» AIM OF THE EXERCISE
Where in the entries below does "trois" appear? Copy every line that has it.

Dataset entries
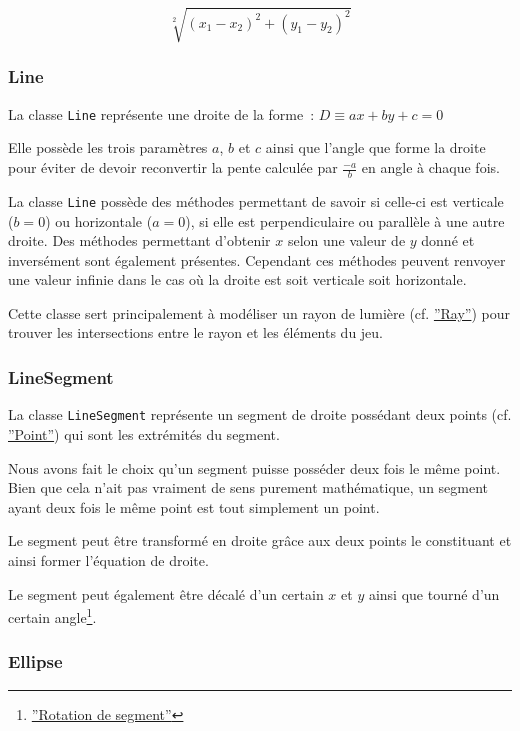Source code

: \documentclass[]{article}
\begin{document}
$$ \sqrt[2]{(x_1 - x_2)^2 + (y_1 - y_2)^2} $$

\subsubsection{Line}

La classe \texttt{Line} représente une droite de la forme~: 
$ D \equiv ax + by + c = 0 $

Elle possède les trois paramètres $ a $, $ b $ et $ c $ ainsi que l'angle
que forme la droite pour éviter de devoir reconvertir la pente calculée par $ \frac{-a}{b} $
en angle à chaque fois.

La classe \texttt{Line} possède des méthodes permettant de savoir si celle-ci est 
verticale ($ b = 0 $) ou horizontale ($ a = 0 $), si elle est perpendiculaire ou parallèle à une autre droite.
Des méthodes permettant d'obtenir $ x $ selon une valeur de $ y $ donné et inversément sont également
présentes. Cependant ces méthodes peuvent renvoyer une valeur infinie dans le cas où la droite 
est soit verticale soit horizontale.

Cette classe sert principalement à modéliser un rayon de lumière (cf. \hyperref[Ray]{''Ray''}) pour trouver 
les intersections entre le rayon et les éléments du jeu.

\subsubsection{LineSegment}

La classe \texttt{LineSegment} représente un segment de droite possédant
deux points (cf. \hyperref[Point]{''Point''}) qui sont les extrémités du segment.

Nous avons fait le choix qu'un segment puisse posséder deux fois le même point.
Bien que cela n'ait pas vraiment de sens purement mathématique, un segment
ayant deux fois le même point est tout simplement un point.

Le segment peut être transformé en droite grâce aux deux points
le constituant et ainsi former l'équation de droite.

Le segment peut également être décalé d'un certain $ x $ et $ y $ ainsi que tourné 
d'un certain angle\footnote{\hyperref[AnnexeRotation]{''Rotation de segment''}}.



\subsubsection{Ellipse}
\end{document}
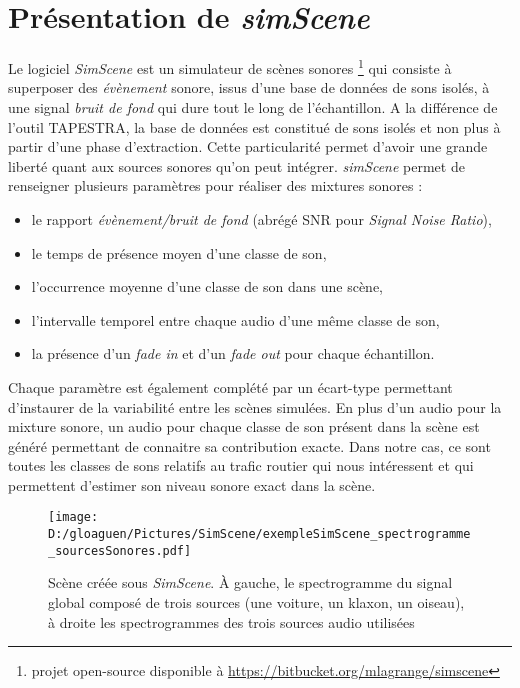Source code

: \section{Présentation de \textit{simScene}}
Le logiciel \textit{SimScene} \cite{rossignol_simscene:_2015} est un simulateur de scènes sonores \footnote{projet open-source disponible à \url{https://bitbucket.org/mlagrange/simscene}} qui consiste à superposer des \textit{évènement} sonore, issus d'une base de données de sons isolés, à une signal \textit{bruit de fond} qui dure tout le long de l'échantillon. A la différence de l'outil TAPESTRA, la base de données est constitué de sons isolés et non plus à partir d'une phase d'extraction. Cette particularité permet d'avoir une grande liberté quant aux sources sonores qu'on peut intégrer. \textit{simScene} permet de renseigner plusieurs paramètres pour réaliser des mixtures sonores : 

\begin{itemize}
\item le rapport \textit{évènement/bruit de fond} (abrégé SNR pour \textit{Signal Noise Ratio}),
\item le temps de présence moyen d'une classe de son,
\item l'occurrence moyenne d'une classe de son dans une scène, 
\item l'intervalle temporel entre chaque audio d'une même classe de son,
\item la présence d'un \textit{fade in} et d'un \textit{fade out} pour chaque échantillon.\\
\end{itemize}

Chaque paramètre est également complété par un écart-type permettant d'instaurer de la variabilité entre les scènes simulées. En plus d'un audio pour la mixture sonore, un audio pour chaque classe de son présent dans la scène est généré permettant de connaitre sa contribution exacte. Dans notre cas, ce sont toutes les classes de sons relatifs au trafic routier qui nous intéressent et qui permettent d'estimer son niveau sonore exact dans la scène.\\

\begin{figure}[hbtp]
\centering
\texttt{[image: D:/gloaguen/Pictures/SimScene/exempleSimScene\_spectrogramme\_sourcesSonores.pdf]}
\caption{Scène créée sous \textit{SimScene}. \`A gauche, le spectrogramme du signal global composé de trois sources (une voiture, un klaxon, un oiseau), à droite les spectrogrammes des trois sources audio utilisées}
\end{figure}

» ANSWER TO THIS TASK
Elle possède les trois paramètres $ a $, $ b $ et $ c $ ainsi que l'angle
\caption{Scène créée sous \textit{SimScene}. \`A gauche, le spectrogramme du signal global composé de trois sources (une voiture, un klaxon, un oiseau), à droite les spectrogrammes des trois sources audio utilisées}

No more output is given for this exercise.